_Description of the task:_
Take each line of the data that contains the string "outcomes" and copy it.

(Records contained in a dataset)

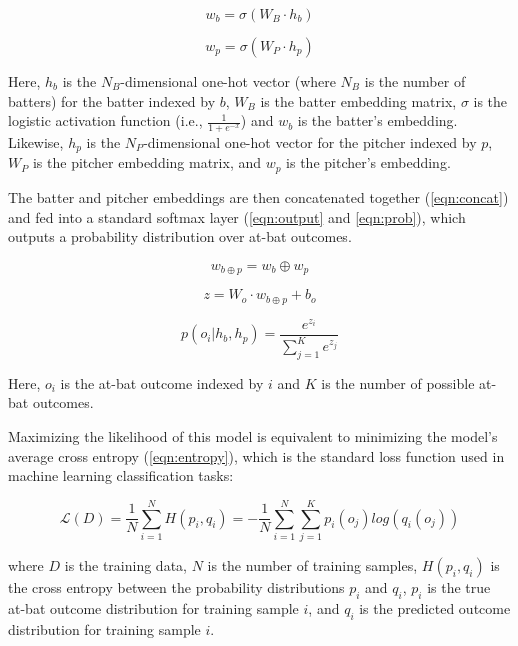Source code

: \documentclass{article}
\begin{document}
\begin{equation}
\label{eqn:batter_embedding}
w_b = \sigma(W_B \cdot h_b)
\end{equation}

\begin{equation}
\label{eqn:pitcher_embedding}
w_p = \sigma(W_P \cdot h_p)
\end{equation}

Here, $h_b$ is the $N_B$-dimensional one-hot vector (where $N_B$ is the number of batters) for the batter indexed by $b$, $W_B$ is the batter embedding matrix, $\sigma$ is the logistic activation function (i.e., $\frac{1}{1 + e^{-x}}$) and $w_b$ is the batter's embedding. Likewise, $h_p$ is the $N_P$-dimensional one-hot vector for the pitcher indexed by $p$, $W_P$ is the pitcher embedding matrix, and $w_p$ is the pitcher's embedding.

The batter and pitcher embeddings are then concatenated together (\ref{eqn:concat}) and fed into a standard softmax layer (\ref{eqn:output} and \ref{eqn:prob}), which outputs a probability distribution over at-bat outcomes.

\begin{equation}
\label{eqn:concat}
w_{b \oplus p} = w_b \oplus w_p
\end{equation}

\begin{equation}
\label{eqn:output}
z = W_o \cdot w_{b \oplus p} + b_o
\end{equation}

\begin{equation}
\label{eqn:prob}
p(o_i | h_b, h_p) = \frac{e^{z_i}}{\sum_{j=1}^{K} e^{z_j}}
\end{equation}

Here, $o_i$ is the at-bat outcome indexed by $i$ and $K$ is the number of possible at-bat outcomes.

Maximizing the likelihood of this model is equivalent to minimizing the model's average cross entropy (\ref{eqn:entropy}), which is the standard loss function used in machine learning classification tasks:

\begin{equation}
\label{eqn:entropy}
\mathcal{L}(D) = \frac{1}{N}\sum_{i=1}^{N}H(p_i,q_i) = -\frac{1}{N}\sum_{i=1}^{N}\sum_{j=1}^{K} p_i(o_j)log(q_i(o_j))
\end{equation}

where $D$ is the training data, $N$ is the number of training samples, $H(p_i,q_i)$ is the cross entropy between the probability distributions $p_i$ and $q_i$, $p_i$ is the true at-bat outcome distribution for training sample $i$, and $q_i$ is the predicted outcome distribution for training sample $i$.
\end{document}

_Exercise result:_
The batter and pitcher embeddings are then concatenated together (\ref{eqn:concat}) and fed into a standard softmax layer (\ref{eqn:output} and \ref{eqn:prob}), which outputs a probability distribution over at-bat outcomes.
Here, $o_i$ is the at-bat outcome indexed by $i$ and $K$ is the number of possible at-bat outcomes.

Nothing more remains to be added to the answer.